Glucksman Institute Awards its Faculty Research Prizes for 2007-2008

NYU Stern's Glucksman Institute for Research in Securities Markets awarded its annual prizes to three teams of researchers in February. These awards, recognizing and promoting excellence in financial research, are given to the best research papers that have been submitted to an academic journal. First prize, which comes with $5,000, was awarded to Assistant Professors of Finance Stijn Van Nieuwerburgh and Otto Van Hemert for their paper, “Mortgage Timing,” co-authored with Ralph S. J. Koijen. Their study explores how the term structure of interest rates relates to mortgage choice and finds that the bulk of the time variation in both aggregate and loan-level mortgage choice can be explained by time variation in the bond risk premium.

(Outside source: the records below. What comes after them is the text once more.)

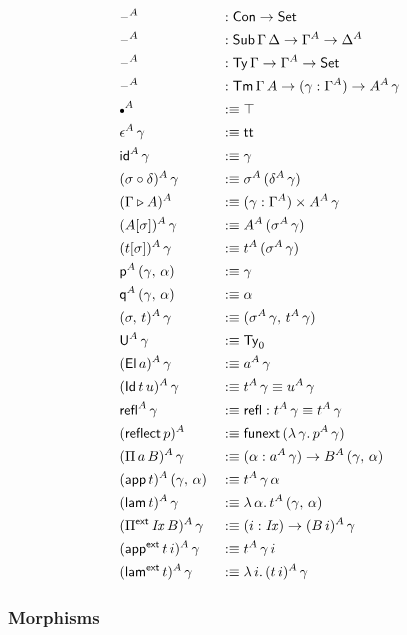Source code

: \documentclass[12pt,a4paper,twoside,openany]{book}
\theoremstyle{remark}
\theoremstyle{definition}
\theoremstyle{theorem}
\newcommand{\mi}[1]{\mathit{#1}}
\newcommand{\ms}[1]{\mathsf{#1}}
\newcommand{\funext}{\ms{funext}}
\newcommand{\refl}{\mathsf{refl}}
\newcommand{\reflect}{\mathsf{reflect}}
\newcommand{\id}{\mathsf{id}}
\newcommand{\Con}{\mathsf{Con}}
\newcommand{\Sub}{\mathsf{Sub}}
\newcommand{\Tm}{\mathsf{Tm}}
\newcommand{\Ty}{\mathsf{Ty}}
\newcommand{\U}{\mathsf{U}}
\newcommand{\El}{\mathsf{El}}
\newcommand{\Id}{\mathsf{Id}}
\renewcommand{\tt}{\mathsf{tt}}
\newcommand{\blank}{\mathord{\hspace{1pt}\text{--}\hspace{1pt}}}
\newcommand{\Set}{\mathsf{Set}}
\newcommand{\ext}{\triangleright}
\newcommand{\emptycon}{\scaleobj{.75}\bullet}
\newcommand{\Pie}{\Pi^{\mathsf{ext}}}
\newcommand{\appe}{\mathsf{app^{ext}}}
\newcommand{\lame}{\mathsf{lam^{ext}}}
\newcommand{\p}{\mathsf{p}}
\newcommand{\q}{\mathsf{q}}
\newcommand{\app}{\ms{app}}
\newcommand{\lam}{\ms{lam}}
\newcommand{\defn}{:\equiv}
\begin{document}
\begin{alignat*}{3}
  &\blank^A &&: \Con \to \Set\\
  &\blank^A &&: \Sub\,\Gamma\,\Delta \to \Gamma^A \to \Delta^A\\
  &\blank^A &&: \Ty\,\Gamma \to \Gamma^A \to \Set\\
  &\blank^A &&: \Tm\,\Gamma\,A \to (\gamma : \Gamma^A) \to A^A\,\gamma\\
  &\emptycon^A &&\defn \top\\
  &\epsilon^A\,\gamma &&\defn \tt\\
  &\id^A\,\gamma &&\defn \gamma\\
  &(\sigma \circ \delta)^A\,\gamma &&\defn \sigma^A\,(\delta^A\,\gamma)\\
  &(\Gamma \ext A)^A &&\defn (\gamma : \Gamma^A) \times A^A\,\gamma\\
  &(A[\sigma])^A\,\gamma &&\defn A^A\,(\sigma^A\,\gamma)\\
  &(t[\sigma])^A\,\gamma &&\defn t^A\,(\sigma^A\,\gamma)\\
  &\p^A\,(\gamma,\,\alpha) &&\defn \gamma\\
  &\q^A\,(\gamma,\,\alpha) &&\defn \alpha\\
  &(\sigma,\,t)^A\,\gamma &&\defn (\sigma^A\,\gamma,\,t^A\,\gamma)\\
  &\U^A\,\gamma &&\defn \Ty_0\\
  &(\El\,a)^A\,\gamma &&\defn a^A\,\gamma\\
  &(\Id\,t\,u)^A\,\gamma &&\defn t^A\,\gamma \equiv u^A\,\gamma\\
  &\refl^A\,\gamma &&\defn \refl : t^A\,\gamma \equiv t^A\,\gamma\\
  &(\reflect\,p)^A &&\defn \funext\,(\lambda\,\gamma.\,p^A\,\gamma)\\
  &(\Pi\,a\,B)^A\,\gamma &&\defn (\alpha : a^A\,\gamma) \to B^A\,(\gamma,\,\alpha)\\
  &(\app\,t)^A\,(\gamma,\,\alpha) &&\defn t^A\,\gamma\,\alpha\\
  &(\lam\,t)^A\,\gamma &&\defn \lambda\,\alpha.\,t^A\,(\gamma,\,\alpha)\\
  &(\Pie\,\mi{Ix}\,B)^A\,\gamma &&\defn (i : \mi{Ix}) \to (B\,i)^A\,\gamma\\
  &(\appe\,t\,i)^A\,\gamma &&\defn t^A\,\gamma\,i\\
  &(\lame\,t)^A\,\gamma &&\defn \lambda\,i.\,(t\,i)^A\,\gamma
\end{alignat*}

\subsubsection{Morphisms}
\end{document}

Associate Professor of Finance Xavier Gabaix, with Sumit Agrawal, John Driscoll, and David Laibson, was awarded the second-place prize of $2,500 for his paper, “The Age of Reason: Financial Decisions over the Life Cycle.” His research argues that financial sophistication rises and then falls with age, peaking around age 53.

Assistant Professor of Finance Daniel Wolfenzon, Associate Professor of Finance Alexander Ljungqvist, and Professor of Finance Matthew Richardson were given honorable mention and $1,000 for their paper entitled, “The Investment Behavior of Buyout Funds: Theory and Evidence,” which analyzes the determinants of buyout funds’ investment decisions.

Eleven papers, representing the research output of 33 authors, were submitted for consideration in this year's competition.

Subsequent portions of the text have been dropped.